Thursday, September 4, 2008

Technobiography

I was moved away from my extended family in New York when I was 6 weeks in order to allow my father getting a higher position with his high tech company called Symbol. We were relocated to California where my father worked for symbol helping to create and improve the scanners that are connected to computers at most retail stores, and allow a price to come up just by looking at the bar code.
As you can guess because my father was helping to create some up and coming technology we also had the up and coming technology so by the time I way about 5 years old we had a computer in my house and I was addicted to the "Put-Put" game with the little car that travels around. My dad has always been about building his own computers so he can update them as new additions to computers came out, so growing up I always had the special computer that ran faster and had more capabilities then my friends. Even by the age of 7 I knew how to use a computer and had to help my mother manage to use it for work. By the time I had reached 3rd grade we were using computers in the class room on a daily basis and would go to a computer lab to practice our typing every afternoon as part of our curriculum. I can't even remember not having a computer in my home or my school.

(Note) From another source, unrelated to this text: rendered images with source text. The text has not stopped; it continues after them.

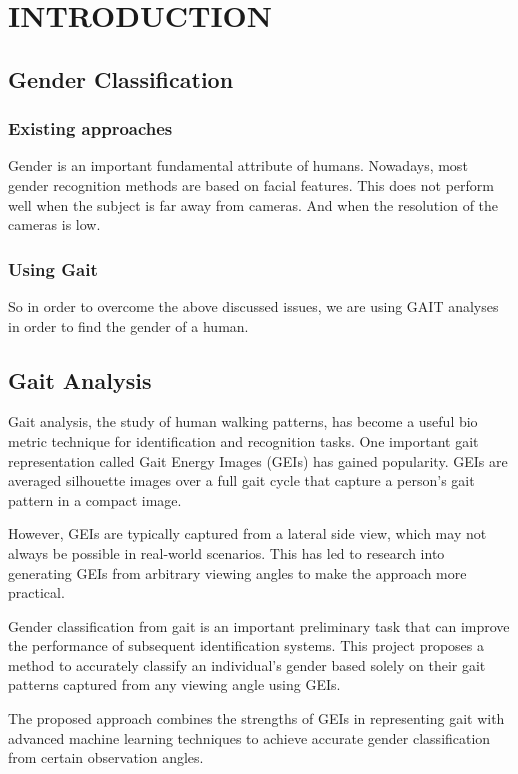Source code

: \chapter{INTRODUCTION}
\graphicspath{{Chapter1/}}

\section{Gender Classification}
\subsection{Existing approaches}
Gender is an important fundamental attribute of humans. Nowadays, most gender recognition methods are based on facial features. This does not perform well when the subject is far away from cameras. And when the resolution of the cameras is low.

\subsection{Using Gait}
So in order to overcome the above discussed issues, we are using GAIT analyses in order to find the gender of a human.

\section{Gait Analysis}
Gait analysis, the study of human walking patterns, has become a useful bio metric technique for identification and recognition tasks. One important gait representation called Gait Energy Images (GEIs) has gained popularity. GEIs are averaged silhouette images over a full gait cycle that capture a person's gait pattern in a compact image. 

However, GEIs are typically captured from a lateral side view, which may not always be possible in real-world scenarios. This has led to research into generating GEIs from arbitrary viewing angles to make the approach more practical.

Gender classification from gait is an important preliminary task that can improve the performance of subsequent identification systems. This project proposes a method to accurately classify an individual's gender based solely on their gait patterns captured from any viewing angle using GEIs.

The proposed approach combines the strengths of GEIs in representing gait with advanced machine learning techniques to achieve accurate gender classification from certain observation angles.

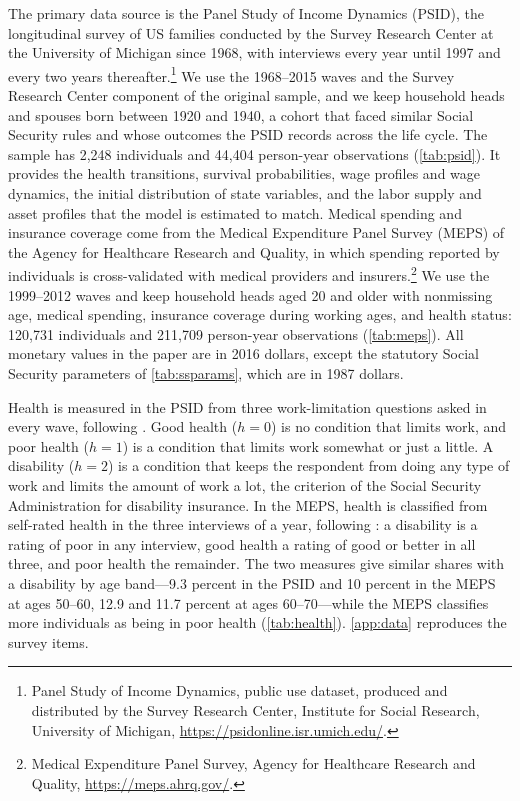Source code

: The primary data source is the Panel Study of Income Dynamics (PSID), the longitudinal survey of US families conducted by the Survey Research Center at the University of Michigan since 1968, with interviews every year until 1997 and every two years thereafter.\footnote{Panel Study of Income Dynamics, public use dataset, produced and distributed by the Survey Research Center, Institute for Social Research, University of Michigan, \url{https://psidonline.isr.umich.edu/}.} %
We use the 1968--2015 waves and the Survey Research Center component of the original sample, and we keep household heads and spouses born between 1920 and 1940, a cohort that faced similar Social Security rules and whose outcomes the PSID records across the life cycle. %
The sample has 2,248 individuals and 44,404 person-year observations (\autoref{tab:psid}). %
It provides the health transitions, survival probabilities, wage profiles and wage dynamics, the initial distribution of state variables, and the labor supply and asset profiles that the model is estimated to match. %
Medical spending and insurance coverage come from the Medical Expenditure Panel Survey (MEPS) of the Agency for Healthcare Research and Quality, in which spending reported by individuals is cross-validated with medical providers and insurers.\footnote{Medical Expenditure Panel Survey, Agency for Healthcare Research and Quality, \url{https://meps.ahrq.gov/}.} %
We use the 1999--2012 waves and keep household heads aged 20 and older with nonmissing age, medical spending, insurance coverage during working ages, and health status: 120,731 individuals and 211,709 person-year observations (\autoref{tab:meps}). %
All monetary values in the paper are in 2016 dollars, except the statutory Social Security parameters of \autoref{tab:ssparams}, which are in 1987 dollars. %

Health is measured in the PSID from three work-limitation questions asked in every wave, following \citet{Low2015}. Good health ($h=0$) is no condition that limits work, and poor health ($h=1$) is a condition that limits work somewhat or just a little. A disability ($h=2$) is a condition that keeps the respondent from doing any type of work and limits the amount of work a lot, the criterion of the Social Security Administration for disability insurance. %
In the MEPS, health is classified from self-rated health in the three interviews of a year, following \citet{Pashchenko2019}: a disability is a rating of poor in any interview, good health a rating of good or better in all three, and poor health the remainder. %
The two measures give similar shares with a disability by age band---9.3 percent in the PSID and 10 percent in the MEPS at ages 50--60, 12.9 and 11.7 percent at ages 60--70---while the MEPS classifies more individuals as being in poor health (\autoref{tab:health}). %
\autoref{app:data} reproduces the survey items.

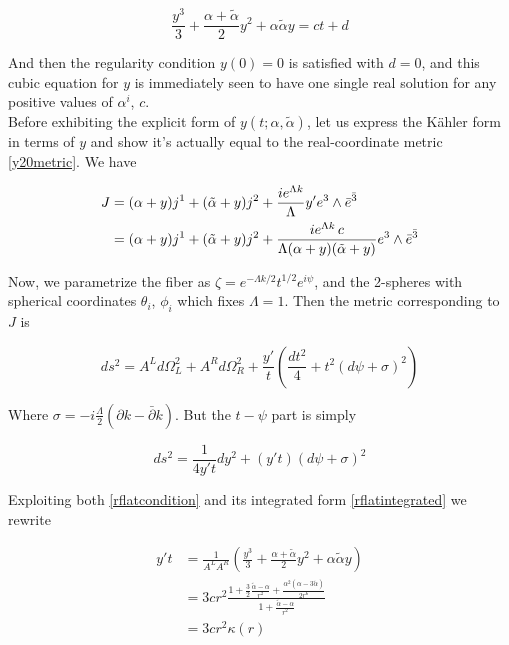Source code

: \begin{equation}
	\frac{y^3}{3} + \frac{\alpha + \tilde{\alpha}}{2} y^2 + \alpha \tilde{\alpha} y = ct + d \label{rflatintegrated}
\end{equation}

And then the regularity condition $y(0)=0$ is satisfied with $d=0$, and this cubic equation for $y$ is immediately seen to have one single real solution for any positive values of $\alpha^i$, $c$.\\

Before exhibiting the explicit form of $y(t;\alpha,\tilde\alpha)$, let us express the K\"ahler form in terms of $y$ and show it's actually equal to the real-coordinate metric \ref{y20metric}. We have

\begin{align}
	\label{Jintermsofy}
	J & =  (\alpha + y) j^1 + (\tilde{\alpha} + y) j^2 + \frac{ie^{\Lambda k}}\Lambda y' e^3 \wedge \bar e^{\bar 3}\\
	  & =  (\alpha + y) j^1 + (\tilde{\alpha} + y) j^2 + \frac{ie^{\Lambda k} \,c}{\Lambda (\alpha + y)(\tilde{\alpha} + y)} e^3 \wedge \bar e^{\bar 3}
\end{align}

Now, we parametrize the fiber as $\zeta = e^{-\Lambda k/2} t^{1/2} e^{i\psi}$, and the 2-spheres with spherical coordinates $\theta_i$, $\phi_i$ which fixes $\Lambda = 1$. Then the metric corresponding to $J$ is

\begin{equation}
	ds^2 = A^L d\Omega^2_L + A^R d\Omega^2_R + \frac{y'}{t} \left( \frac{dt^2}{4} + t^2 (d\psi + \sigma)^2 \right)
\end{equation}

Where $\sigma = -i\frac{\Lambda}{2}(\partial k - \bar \partial k)$. But the $t-\psi$ part is simply

\begin{equation}
	ds^2 = \frac{1}{4y't} dy^2 + (y' t) (d\psi + \sigma)^2
\end{equation}

Exploiting both \ref{rflatcondition} and its integrated form \ref{rflatintegrated} we rewrite

\begin{align}
	y't & = \frac{1}{A^L A^R} \left( \frac{y^3}{3} + \frac{\alpha + \tilde{\alpha}}{2} y^2 + \alpha \tilde{\alpha} y \right)\\
	& = 3cr^2 \frac{1+ \frac{3}{2} \frac{\tilde{\alpha} - \alpha}{r^2} + \frac{\alpha^{2}(\alpha - 3 \tilde{\alpha})}{2r^6} }{1+ \frac{\tilde{\alpha} -\alpha}{r^2} }\\
	& = 3cr^2 \kappa(r)
\end{align}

Like every other kid that I grew up with we all got cell phones before we went to high school and lab tops for college. This was the standard where I grew up. It wasn't until I lived in Hawaii for a year that I learned to really appreciate the technology I had. When people say that Hilo, Hawaii is 10 years behind in technology they really aren't joking with you. Our dorm rooms had dial-up internet and absolutely no tv from either cable or from the rabbit ear's antenna's. and all of our receipts for everything at school were hand written on carbon copy paper. For just about everything we needed to do in Hilo required going to an office, and dealing with people. Everything was a long process in Hawaii and anything that you needed to get done as far as paperwork was like going to the DMV with broken down printers. I do appreciate what I got from living in Hawaii however because just 2 years ago I had an experience with a low amount of technology and it only makes me appriciate it all the more now that I am back on the mainland and I don't take even a simple reciept for granted or even being able to purchase a permit online.